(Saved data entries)
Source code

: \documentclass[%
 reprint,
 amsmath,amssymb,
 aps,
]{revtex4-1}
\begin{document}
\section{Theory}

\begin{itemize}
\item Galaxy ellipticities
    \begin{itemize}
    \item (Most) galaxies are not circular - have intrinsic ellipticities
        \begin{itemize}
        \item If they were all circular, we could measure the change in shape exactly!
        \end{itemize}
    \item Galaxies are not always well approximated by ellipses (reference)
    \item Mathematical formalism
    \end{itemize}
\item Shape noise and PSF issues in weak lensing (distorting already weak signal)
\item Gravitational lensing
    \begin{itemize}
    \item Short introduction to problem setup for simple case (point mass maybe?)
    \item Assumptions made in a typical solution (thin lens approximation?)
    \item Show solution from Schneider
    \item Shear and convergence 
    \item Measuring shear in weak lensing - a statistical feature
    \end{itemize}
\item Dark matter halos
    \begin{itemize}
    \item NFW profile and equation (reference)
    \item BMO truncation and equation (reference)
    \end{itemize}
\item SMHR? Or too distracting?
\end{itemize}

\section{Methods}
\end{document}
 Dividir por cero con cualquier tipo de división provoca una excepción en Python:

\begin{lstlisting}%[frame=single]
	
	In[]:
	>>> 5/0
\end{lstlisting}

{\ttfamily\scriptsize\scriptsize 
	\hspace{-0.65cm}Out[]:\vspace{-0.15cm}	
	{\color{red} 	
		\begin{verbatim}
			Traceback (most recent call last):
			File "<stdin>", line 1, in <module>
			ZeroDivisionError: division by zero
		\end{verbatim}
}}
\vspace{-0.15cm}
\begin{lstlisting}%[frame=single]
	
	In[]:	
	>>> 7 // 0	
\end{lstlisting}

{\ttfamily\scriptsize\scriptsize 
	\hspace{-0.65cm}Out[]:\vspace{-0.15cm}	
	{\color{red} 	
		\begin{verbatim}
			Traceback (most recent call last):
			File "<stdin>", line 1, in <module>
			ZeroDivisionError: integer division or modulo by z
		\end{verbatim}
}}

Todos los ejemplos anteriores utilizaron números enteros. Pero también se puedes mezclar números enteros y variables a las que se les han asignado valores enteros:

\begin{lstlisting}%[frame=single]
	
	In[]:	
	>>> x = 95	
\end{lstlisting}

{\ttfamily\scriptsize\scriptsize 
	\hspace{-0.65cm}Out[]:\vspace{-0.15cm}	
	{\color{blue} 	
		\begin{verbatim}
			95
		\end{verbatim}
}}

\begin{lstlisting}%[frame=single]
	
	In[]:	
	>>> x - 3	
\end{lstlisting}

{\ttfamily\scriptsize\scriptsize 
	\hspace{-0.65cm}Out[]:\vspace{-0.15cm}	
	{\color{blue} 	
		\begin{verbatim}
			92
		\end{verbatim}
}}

[Directions for this task] Across all the entries, count the lines that contain the string "ZeroDivisionError", and give that number without anything else.

[Exercise answer] 2